# Data provided
-*-*-

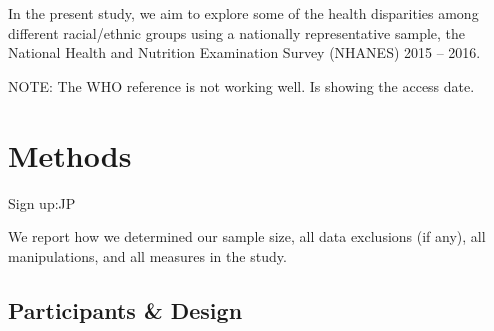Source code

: \documentclass[man]{apa6}
\begin{document}
In the present study, we aim to explore some of the health disparities
among different racial/ethnic groups using a nationally representative
sample, the National Health and Nutrition Examination Survey (NHANES)
2015 -- 2016.

NOTE: The WHO reference is not working well. Is showing the access date.

\section{Methods}\label{methods}

Sign up:JP

We report how we determined our sample size, all data exclusions (if
any), all manipulations, and all measures in the study.

\subsection{Participants \& Design}\label{participants-design}
\end{document}
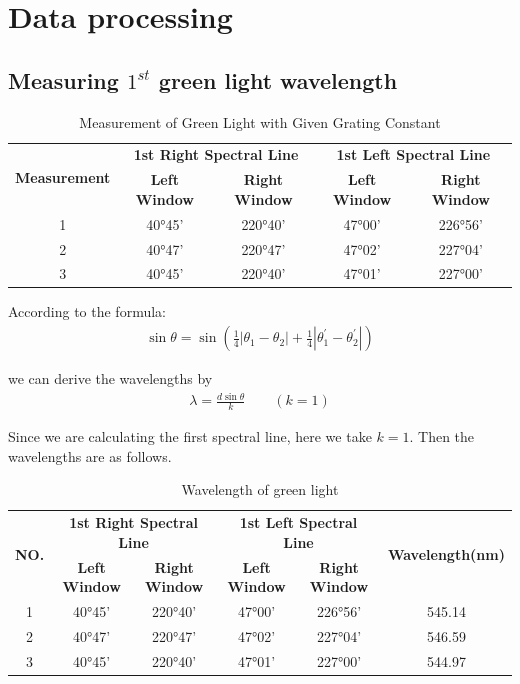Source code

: \documentclass[UTF8]{article}
\begin{document}
	
	\section{Data processing}
   \subsection{Measuring $1^{st}$ green light wavelength}
       

	
	\begin{table}[htbp]
	  \centering
	  \caption{Measurement of Green Light with Given Grating Constant}
	  \begin{tabular}{ccccc}
	    \toprule[2pt]
	    \multirow{2}{*}{\textbf{Measurement}} & \multicolumn{2}{c}{\textbf{1st Right Spectral Line}} & \multicolumn{2}{c}{\textbf{1st Left Spectral Line}} \\
	    \cline{2-5}
	    & \textbf{Left Window} & \textbf{Right Window} &  \textbf{Left Window} & \textbf{Right Window}\\
	    \midrule
	    1 & 40°45' & 220°40' & 47°00' & 226°56' \\
	    2 & 40°47' & 220°47' & 47°02' & 227°04' \\
	    3 & 40°45' & 220°40' & 47°01' & 227°00' \\
	    \bottomrule[2pt]
	  \end{tabular}
	\end{table}
	
	According to the formula:
	\begin{eqnarray}
	\sin \theta = \sin (\frac{1}{4}\left | \theta_1 - \theta_2 \right | + \frac{1}{4}\left | \theta_1^{'} - \theta_2^{'} \right |)
	\end{eqnarray}
	
	we can derive the wavelengths by
	\begin{eqnarray}
	\lambda = \frac{d\sin \theta}{k} \qquad (k = 1)
	\end{eqnarray}
	
	Since we are calculating the first spectral line, here we take $k = 1$. Then the wavelengths are as follows.

	\begin{table}[htbp]
	  \centering
	  \caption{Wavelength of green light}
	  \begin{tabular}{cccccc}
	    \toprule[2pt]
	    \multirow{2}{*}{\textbf{NO.}} & \multicolumn{2}{c}{\textbf{1st Right Spectral Line}} & \multicolumn{2}{c}{\textbf{1st Left Spectral Line}} &  \multirow{2}{*}{\textbf{Wavelength(nm)}}\\
	    \cline{2-5}
	    & \textbf{Left Window} & \textbf{Right Window} &  \textbf{Left Window} & \textbf{Right Window}&\\
	    \midrule
	    1 & 40°45' & 220°40' & 47°00' & 226°56' & 545.14\\
	    2 & 40°47' & 220°47' & 47°02' & 227°04' & 546.59\\
	    3 & 40°45' & 220°40' & 47°01' & 227°00' & 544.97\\
	    \bottomrule[2pt]
	  \end{tabular}
	\end{table}
	
\end{document}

-*-*-

# Instructions to follow
Your copy of the entries above must be exact and must not include pictures.

# Output for this exercise
Source code

: \documentclass[man]{apa6}
\begin{document}
In the present study, we aim to explore some of the health disparities
among different racial/ethnic groups using a nationally representative
sample, the National Health and Nutrition Examination Survey (NHANES)
2015 -- 2016.

NOTE: The WHO reference is not working well. Is showing the access date.

\section{Methods}\label{methods}

Sign up:JP

We report how we determined our sample size, all data exclusions (if
any), all manipulations, and all measures in the study.

\subsection{Participants \& Design}\label{participants-design}
\end{document}
Source code

: \documentclass[UTF8]{article}
\begin{document}
	
	\section{Data processing}
   \subsection{Measuring $1^{st}$ green light wavelength}
       

	
	\begin{table}[htbp]
	  \centering
	  \caption{Measurement of Green Light with Given Grating Constant}
	  \begin{tabular}{ccccc}
	    \toprule[2pt]
	    \multirow{2}{*}{\textbf{Measurement}} & \multicolumn{2}{c}{\textbf{1st Right Spectral Line}} & \multicolumn{2}{c}{\textbf{1st Left Spectral Line}} \\
	    \cline{2-5}
	    & \textbf{Left Window} & \textbf{Right Window} &  \textbf{Left Window} & \textbf{Right Window}\\
	    \midrule
	    1 & 40°45' & 220°40' & 47°00' & 226°56' \\
	    2 & 40°47' & 220°47' & 47°02' & 227°04' \\
	    3 & 40°45' & 220°40' & 47°01' & 227°00' \\
	    \bottomrule[2pt]
	  \end{tabular}
	\end{table}
	
	According to the formula:
	\begin{eqnarray}
	\sin \theta = \sin (\frac{1}{4}\left | \theta_1 - \theta_2 \right | + \frac{1}{4}\left | \theta_1^{'} - \theta_2^{'} \right |)
	\end{eqnarray}
	
	we can derive the wavelengths by
	\begin{eqnarray}
	\lambda = \frac{d\sin \theta}{k} \qquad (k = 1)
	\end{eqnarray}
	
	Since we are calculating the first spectral line, here we take $k = 1$. Then the wavelengths are as follows.

	\begin{table}[htbp]
	  \centering
	  \caption{Wavelength of green light}
	  \begin{tabular}{cccccc}
	    \toprule[2pt]
	    \multirow{2}{*}{\textbf{NO.}} & \multicolumn{2}{c}{\textbf{1st Right Spectral Line}} & \multicolumn{2}{c}{\textbf{1st Left Spectral Line}} &  \multirow{2}{*}{\textbf{Wavelength(nm)}}\\
	    \cline{2-5}
	    & \textbf{Left Window} & \textbf{Right Window} &  \textbf{Left Window} & \textbf{Right Window}&\\
	    \midrule
	    1 & 40°45' & 220°40' & 47°00' & 226°56' & 545.14\\
	    2 & 40°47' & 220°47' & 47°02' & 227°04' & 546.59\\
	    3 & 40°45' & 220°40' & 47°01' & 227°00' & 544.97\\
	    \bottomrule[2pt]
	  \end{tabular}
	\end{table}
	
\end{document}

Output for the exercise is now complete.